-- PROMPT --
Where a line below includes the word "number", copy that line.

TASK INPUTS Block Start

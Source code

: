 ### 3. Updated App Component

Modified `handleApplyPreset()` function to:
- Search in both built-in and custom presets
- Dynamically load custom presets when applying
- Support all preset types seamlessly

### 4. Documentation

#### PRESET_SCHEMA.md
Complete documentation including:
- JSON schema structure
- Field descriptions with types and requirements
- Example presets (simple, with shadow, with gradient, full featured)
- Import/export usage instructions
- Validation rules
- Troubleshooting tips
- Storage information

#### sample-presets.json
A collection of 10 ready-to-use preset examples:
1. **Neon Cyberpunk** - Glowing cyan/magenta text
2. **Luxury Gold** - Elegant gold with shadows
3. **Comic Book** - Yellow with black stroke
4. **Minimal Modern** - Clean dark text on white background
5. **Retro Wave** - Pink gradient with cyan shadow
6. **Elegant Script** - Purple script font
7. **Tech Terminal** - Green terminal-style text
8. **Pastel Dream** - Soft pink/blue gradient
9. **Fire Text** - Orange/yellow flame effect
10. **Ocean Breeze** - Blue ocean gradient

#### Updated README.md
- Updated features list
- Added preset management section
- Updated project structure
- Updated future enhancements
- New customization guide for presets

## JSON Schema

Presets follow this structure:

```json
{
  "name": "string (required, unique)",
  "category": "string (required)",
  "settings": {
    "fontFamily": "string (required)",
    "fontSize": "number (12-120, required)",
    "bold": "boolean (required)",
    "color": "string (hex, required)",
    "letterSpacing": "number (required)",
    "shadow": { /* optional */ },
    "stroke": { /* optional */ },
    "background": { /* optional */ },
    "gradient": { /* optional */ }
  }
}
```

TASK INPUTS Block End

-- SOLUTION TO THIS PROBLEM --
    "fontSize": "number (12-120, required)",
    "letterSpacing": "number (required)",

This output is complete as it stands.